[Source texts of formatted documents]
⟨
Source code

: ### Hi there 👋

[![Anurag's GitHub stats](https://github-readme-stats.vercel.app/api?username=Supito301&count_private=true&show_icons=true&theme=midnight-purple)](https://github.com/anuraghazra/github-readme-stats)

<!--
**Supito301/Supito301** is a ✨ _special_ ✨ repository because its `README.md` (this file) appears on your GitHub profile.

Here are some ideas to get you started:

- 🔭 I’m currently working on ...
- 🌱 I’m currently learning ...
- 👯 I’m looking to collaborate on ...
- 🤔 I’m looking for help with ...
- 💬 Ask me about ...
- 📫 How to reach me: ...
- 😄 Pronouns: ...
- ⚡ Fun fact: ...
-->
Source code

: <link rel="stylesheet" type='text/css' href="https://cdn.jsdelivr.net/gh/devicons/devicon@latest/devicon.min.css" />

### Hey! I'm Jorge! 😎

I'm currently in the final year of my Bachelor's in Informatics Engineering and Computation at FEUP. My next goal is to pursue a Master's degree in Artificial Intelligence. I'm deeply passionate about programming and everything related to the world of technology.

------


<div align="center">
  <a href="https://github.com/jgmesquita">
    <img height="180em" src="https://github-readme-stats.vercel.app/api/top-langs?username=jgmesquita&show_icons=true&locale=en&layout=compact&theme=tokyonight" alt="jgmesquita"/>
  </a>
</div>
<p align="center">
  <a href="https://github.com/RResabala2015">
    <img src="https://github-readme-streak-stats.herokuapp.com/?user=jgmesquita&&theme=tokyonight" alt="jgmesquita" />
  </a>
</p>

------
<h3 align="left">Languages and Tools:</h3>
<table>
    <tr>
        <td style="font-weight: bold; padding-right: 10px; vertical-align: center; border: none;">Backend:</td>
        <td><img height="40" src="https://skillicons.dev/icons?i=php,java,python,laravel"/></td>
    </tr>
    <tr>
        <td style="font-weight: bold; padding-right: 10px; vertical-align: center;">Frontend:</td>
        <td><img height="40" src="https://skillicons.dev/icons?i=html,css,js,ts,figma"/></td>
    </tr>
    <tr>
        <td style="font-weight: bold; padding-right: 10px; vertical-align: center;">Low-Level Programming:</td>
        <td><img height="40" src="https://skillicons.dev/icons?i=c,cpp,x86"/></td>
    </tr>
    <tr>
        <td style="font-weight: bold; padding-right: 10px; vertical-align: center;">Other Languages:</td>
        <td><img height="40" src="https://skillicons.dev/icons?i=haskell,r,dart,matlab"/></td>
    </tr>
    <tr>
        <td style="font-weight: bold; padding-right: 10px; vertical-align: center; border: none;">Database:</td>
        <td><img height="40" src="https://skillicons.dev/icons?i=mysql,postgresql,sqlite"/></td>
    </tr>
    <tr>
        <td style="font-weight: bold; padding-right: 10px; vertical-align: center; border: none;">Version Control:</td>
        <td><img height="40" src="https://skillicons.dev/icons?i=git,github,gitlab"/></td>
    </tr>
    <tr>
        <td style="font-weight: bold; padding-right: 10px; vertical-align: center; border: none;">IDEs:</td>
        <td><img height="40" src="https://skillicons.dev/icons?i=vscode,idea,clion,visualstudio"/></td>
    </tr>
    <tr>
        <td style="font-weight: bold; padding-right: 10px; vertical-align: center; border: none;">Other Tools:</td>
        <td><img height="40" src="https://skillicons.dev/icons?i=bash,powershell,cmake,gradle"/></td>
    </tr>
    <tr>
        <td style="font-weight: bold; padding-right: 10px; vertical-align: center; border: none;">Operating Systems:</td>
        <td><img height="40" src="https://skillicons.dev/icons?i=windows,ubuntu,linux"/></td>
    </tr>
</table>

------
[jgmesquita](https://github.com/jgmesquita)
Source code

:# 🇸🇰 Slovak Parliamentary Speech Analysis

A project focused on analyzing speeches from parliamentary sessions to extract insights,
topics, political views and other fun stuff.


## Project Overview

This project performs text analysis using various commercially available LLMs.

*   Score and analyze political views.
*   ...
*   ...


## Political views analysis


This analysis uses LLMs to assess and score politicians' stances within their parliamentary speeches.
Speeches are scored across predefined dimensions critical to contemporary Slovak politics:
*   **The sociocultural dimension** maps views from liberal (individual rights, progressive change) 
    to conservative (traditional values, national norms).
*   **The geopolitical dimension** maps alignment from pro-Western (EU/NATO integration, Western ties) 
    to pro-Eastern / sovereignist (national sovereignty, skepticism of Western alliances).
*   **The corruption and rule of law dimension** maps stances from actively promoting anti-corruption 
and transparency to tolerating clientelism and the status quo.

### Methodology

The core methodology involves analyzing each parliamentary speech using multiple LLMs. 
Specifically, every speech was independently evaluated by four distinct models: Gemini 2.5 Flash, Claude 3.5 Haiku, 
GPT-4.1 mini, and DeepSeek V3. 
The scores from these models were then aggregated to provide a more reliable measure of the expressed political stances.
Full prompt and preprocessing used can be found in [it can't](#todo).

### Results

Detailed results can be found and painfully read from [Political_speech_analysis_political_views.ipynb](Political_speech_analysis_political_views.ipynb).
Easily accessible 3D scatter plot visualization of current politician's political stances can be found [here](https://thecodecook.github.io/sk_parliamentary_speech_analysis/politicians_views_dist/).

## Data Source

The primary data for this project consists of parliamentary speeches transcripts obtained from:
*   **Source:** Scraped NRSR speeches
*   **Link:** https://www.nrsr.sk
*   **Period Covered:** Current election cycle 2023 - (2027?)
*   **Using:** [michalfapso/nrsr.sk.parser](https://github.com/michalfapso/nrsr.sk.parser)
⟩
* [TASK ITEM] Give back all of the records exactly as they were provided above.

* [REPLY TO THE EXERCISE]
Source code

: ### Hi there 👋

[![Anurag's GitHub stats](https://github-readme-stats.vercel.app/api?username=Supito301&count_private=true&show_icons=true&theme=midnight-purple)](https://github.com/anuraghazra/github-readme-stats)

<!--
**Supito301/Supito301** is a ✨ _special_ ✨ repository because its `README.md` (this file) appears on your GitHub profile.

Here are some ideas to get you started:

- 🔭 I’m currently working on ...
- 🌱 I’m currently learning ...
- 👯 I’m looking to collaborate on ...
- 🤔 I’m looking for help with ...
- 💬 Ask me about ...
- 📫 How to reach me: ...
- 😄 Pronouns: ...
- ⚡ Fun fact: ...
-->
Source code

: <link rel="stylesheet" type='text/css' href="https://cdn.jsdelivr.net/gh/devicons/devicon@latest/devicon.min.css" />

### Hey! I'm Jorge! 😎

I'm currently in the final year of my Bachelor's in Informatics Engineering and Computation at FEUP. My next goal is to pursue a Master's degree in Artificial Intelligence. I'm deeply passionate about programming and everything related to the world of technology.

------


<div align="center">
  <a href="https://github.com/jgmesquita">
    <img height="180em" src="https://github-readme-stats.vercel.app/api/top-langs?username=jgmesquita&show_icons=true&locale=en&layout=compact&theme=tokyonight" alt="jgmesquita"/>
  </a>
</div>
<p align="center">
  <a href="https://github.com/RResabala2015">
    <img src="https://github-readme-streak-stats.herokuapp.com/?user=jgmesquita&&theme=tokyonight" alt="jgmesquita" />
  </a>
</p>

------
<h3 align="left">Languages and Tools:</h3>
<table>
    <tr>
        <td style="font-weight: bold; padding-right: 10px; vertical-align: center; border: none;">Backend:</td>
        <td><img height="40" src="https://skillicons.dev/icons?i=php,java,python,laravel"/></td>
    </tr>
    <tr>
        <td style="font-weight: bold; padding-right: 10px; vertical-align: center;">Frontend:</td>
        <td><img height="40" src="https://skillicons.dev/icons?i=html,css,js,ts,figma"/></td>
    </tr>
    <tr>
        <td style="font-weight: bold; padding-right: 10px; vertical-align: center;">Low-Level Programming:</td>
        <td><img height="40" src="https://skillicons.dev/icons?i=c,cpp,x86"/></td>
    </tr>
    <tr>
        <td style="font-weight: bold; padding-right: 10px; vertical-align: center;">Other Languages:</td>
        <td><img height="40" src="https://skillicons.dev/icons?i=haskell,r,dart,matlab"/></td>
    </tr>
    <tr>
        <td style="font-weight: bold; padding-right: 10px; vertical-align: center; border: none;">Database:</td>
        <td><img height="40" src="https://skillicons.dev/icons?i=mysql,postgresql,sqlite"/></td>
    </tr>
    <tr>
        <td style="font-weight: bold; padding-right: 10px; vertical-align: center; border: none;">Version Control:</td>
        <td><img height="40" src="https://skillicons.dev/icons?i=git,github,gitlab"/></td>
    </tr>
    <tr>
        <td style="font-weight: bold; padding-right: 10px; vertical-align: center; border: none;">IDEs:</td>
        <td><img height="40" src="https://skillicons.dev/icons?i=vscode,idea,clion,visualstudio"/></td>
    </tr>
    <tr>
        <td style="font-weight: bold; padding-right: 10px; vertical-align: center; border: none;">Other Tools:</td>
        <td><img height="40" src="https://skillicons.dev/icons?i=bash,powershell,cmake,gradle"/></td>
    </tr>
    <tr>
        <td style="font-weight: bold; padding-right: 10px; vertical-align: center; border: none;">Operating Systems:</td>
        <td><img height="40" src="https://skillicons.dev/icons?i=windows,ubuntu,linux"/></td>
    </tr>
</table>

------
[jgmesquita](https://github.com/jgmesquita)
Source code

:# 🇸🇰 Slovak Parliamentary Speech Analysis

A project focused on analyzing speeches from parliamentary sessions to extract insights,
topics, political views and other fun stuff.


## Project Overview

This project performs text analysis using various commercially available LLMs.

*   Score and analyze political views.
*   ...
*   ...


## Political views analysis


This analysis uses LLMs to assess and score politicians' stances within their parliamentary speeches.
Speeches are scored across predefined dimensions critical to contemporary Slovak politics:
*   **The sociocultural dimension** maps views from liberal (individual rights, progressive change) 
    to conservative (traditional values, national norms).
*   **The geopolitical dimension** maps alignment from pro-Western (EU/NATO integration, Western ties) 
    to pro-Eastern / sovereignist (national sovereignty, skepticism of Western alliances).
*   **The corruption and rule of law dimension** maps stances from actively promoting anti-corruption 
and transparency to tolerating clientelism and the status quo.

### Methodology

The core methodology involves analyzing each parliamentary speech using multiple LLMs. 
Specifically, every speech was independently evaluated by four distinct models: Gemini 2.5 Flash, Claude 3.5 Haiku, 
GPT-4.1 mini, and DeepSeek V3. 
The scores from these models were then aggregated to provide a more reliable measure of the expressed political stances.
Full prompt and preprocessing used can be found in [it can't](#todo).

### Results

Detailed results can be found and painfully read from [Political_speech_analysis_political_views.ipynb](Political_speech_analysis_political_views.ipynb).
Easily accessible 3D scatter plot visualization of current politician's political stances can be found [here](https://thecodecook.github.io/sk_parliamentary_speech_analysis/politicians_views_dist/).

## Data Source

The primary data for this project consists of parliamentary speeches transcripts obtained from:
*   **Source:** Scraped NRSR speeches
*   **Link:** https://www.nrsr.sk
*   **Period Covered:** Current election cycle 2023 - (2027?)
*   **Using:** [michalfapso/nrsr.sk.parser](https://github.com/michalfapso/nrsr.sk.parser)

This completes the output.